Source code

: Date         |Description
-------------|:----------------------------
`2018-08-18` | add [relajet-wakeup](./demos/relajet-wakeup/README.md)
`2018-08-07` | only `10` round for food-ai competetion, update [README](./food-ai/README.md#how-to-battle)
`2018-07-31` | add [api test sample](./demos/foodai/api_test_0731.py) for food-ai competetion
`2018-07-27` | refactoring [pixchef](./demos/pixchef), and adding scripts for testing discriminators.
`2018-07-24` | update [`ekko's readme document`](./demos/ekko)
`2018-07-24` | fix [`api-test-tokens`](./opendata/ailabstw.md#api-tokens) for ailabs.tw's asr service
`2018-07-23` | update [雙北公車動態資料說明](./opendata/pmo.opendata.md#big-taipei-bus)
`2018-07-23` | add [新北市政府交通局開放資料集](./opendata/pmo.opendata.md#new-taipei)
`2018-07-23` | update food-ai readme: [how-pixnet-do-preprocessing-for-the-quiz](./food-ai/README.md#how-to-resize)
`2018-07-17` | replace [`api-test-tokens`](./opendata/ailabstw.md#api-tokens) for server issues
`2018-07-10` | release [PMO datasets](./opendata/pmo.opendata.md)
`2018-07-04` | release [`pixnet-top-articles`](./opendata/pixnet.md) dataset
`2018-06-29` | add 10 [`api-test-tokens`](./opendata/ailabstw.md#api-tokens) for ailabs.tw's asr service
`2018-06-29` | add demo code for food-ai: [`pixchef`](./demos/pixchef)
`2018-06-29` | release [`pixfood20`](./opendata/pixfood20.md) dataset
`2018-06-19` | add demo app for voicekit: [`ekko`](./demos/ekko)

───

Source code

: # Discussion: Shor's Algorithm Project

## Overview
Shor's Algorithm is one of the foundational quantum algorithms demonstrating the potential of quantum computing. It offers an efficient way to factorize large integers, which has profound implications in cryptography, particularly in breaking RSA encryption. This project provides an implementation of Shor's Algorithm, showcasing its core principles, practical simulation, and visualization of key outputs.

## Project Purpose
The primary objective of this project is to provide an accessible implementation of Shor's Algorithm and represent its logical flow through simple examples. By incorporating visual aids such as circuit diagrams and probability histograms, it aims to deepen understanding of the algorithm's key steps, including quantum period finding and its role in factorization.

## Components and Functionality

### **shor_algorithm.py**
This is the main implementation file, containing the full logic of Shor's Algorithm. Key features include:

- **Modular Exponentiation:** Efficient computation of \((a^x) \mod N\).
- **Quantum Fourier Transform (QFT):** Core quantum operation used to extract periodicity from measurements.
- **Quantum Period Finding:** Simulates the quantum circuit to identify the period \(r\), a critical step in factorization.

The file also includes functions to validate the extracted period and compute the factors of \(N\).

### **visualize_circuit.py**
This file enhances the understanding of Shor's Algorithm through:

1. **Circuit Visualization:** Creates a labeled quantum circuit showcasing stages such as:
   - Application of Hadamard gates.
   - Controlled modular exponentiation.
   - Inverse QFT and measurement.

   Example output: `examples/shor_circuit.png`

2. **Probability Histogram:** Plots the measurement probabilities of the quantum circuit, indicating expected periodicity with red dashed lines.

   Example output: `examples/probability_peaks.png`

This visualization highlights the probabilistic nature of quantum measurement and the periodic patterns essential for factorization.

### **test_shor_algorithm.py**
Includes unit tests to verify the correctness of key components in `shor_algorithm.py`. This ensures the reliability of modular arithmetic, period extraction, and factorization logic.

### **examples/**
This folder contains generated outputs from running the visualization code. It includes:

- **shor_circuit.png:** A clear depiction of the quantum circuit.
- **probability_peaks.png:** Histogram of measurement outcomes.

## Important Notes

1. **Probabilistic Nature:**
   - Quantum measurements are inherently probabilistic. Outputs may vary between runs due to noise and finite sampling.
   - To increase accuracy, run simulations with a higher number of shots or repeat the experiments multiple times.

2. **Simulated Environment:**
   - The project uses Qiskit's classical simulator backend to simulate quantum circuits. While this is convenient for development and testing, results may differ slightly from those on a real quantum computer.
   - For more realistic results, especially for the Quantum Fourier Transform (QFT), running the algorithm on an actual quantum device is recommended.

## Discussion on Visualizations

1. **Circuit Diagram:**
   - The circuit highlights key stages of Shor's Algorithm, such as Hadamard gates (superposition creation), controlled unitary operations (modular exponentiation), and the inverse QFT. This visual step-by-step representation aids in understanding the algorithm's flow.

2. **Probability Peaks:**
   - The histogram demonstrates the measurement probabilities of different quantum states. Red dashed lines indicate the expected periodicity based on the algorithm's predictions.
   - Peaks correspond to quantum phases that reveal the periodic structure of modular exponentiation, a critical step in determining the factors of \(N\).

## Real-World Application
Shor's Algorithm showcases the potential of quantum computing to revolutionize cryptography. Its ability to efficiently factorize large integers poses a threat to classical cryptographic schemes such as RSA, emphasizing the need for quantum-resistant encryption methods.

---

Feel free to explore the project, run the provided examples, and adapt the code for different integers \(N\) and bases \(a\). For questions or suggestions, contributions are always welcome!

───

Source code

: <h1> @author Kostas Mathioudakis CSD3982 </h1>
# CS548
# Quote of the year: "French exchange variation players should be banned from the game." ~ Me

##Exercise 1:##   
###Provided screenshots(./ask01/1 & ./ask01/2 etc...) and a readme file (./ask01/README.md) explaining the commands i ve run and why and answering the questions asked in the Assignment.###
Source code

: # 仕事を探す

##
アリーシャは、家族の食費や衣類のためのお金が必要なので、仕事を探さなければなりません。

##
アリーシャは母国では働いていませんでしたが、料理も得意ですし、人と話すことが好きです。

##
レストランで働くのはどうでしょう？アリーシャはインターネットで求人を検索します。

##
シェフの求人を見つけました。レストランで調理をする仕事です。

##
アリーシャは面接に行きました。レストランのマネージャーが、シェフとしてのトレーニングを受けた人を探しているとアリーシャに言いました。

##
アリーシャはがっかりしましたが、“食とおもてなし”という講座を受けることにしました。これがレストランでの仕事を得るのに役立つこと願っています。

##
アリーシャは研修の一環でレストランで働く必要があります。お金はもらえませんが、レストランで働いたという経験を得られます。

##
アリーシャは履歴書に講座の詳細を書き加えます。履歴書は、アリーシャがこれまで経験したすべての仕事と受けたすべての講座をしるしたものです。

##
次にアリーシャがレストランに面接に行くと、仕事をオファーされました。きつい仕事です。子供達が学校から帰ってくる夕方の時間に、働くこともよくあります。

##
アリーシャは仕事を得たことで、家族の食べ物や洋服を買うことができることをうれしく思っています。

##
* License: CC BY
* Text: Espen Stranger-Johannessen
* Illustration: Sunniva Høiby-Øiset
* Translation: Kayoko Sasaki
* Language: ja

───

* _What needs to be done_
In the records above, the line with "## Project Purpose" marks the start and the line with "The file also" marks the end; copy that stretch exactly, both lines included, and nothing else.

* _Exercise output_
## Project Purpose
The primary objective of this project is to provide an accessible implementation of Shor's Algorithm and represent its logical flow through simple examples. By incorporating visual aids such as circuit diagrams and probability histograms, it aims to deepen understanding of the algorithm's key steps, including quantum period finding and its role in factorization.

## Components and Functionality

### **shor_algorithm.py**
This is the main implementation file, containing the full logic of Shor's Algorithm. Key features include:

- **Modular Exponentiation:** Efficient computation of \((a^x) \mod N\).
- **Quantum Fourier Transform (QFT):** Core quantum operation used to extract periodicity from measurements.
- **Quantum Period Finding:** Simulates the quantum circuit to identify the period \(r\), a critical step in factorization.

The file also includes functions to validate the extracted period and compute the factors of \(N\).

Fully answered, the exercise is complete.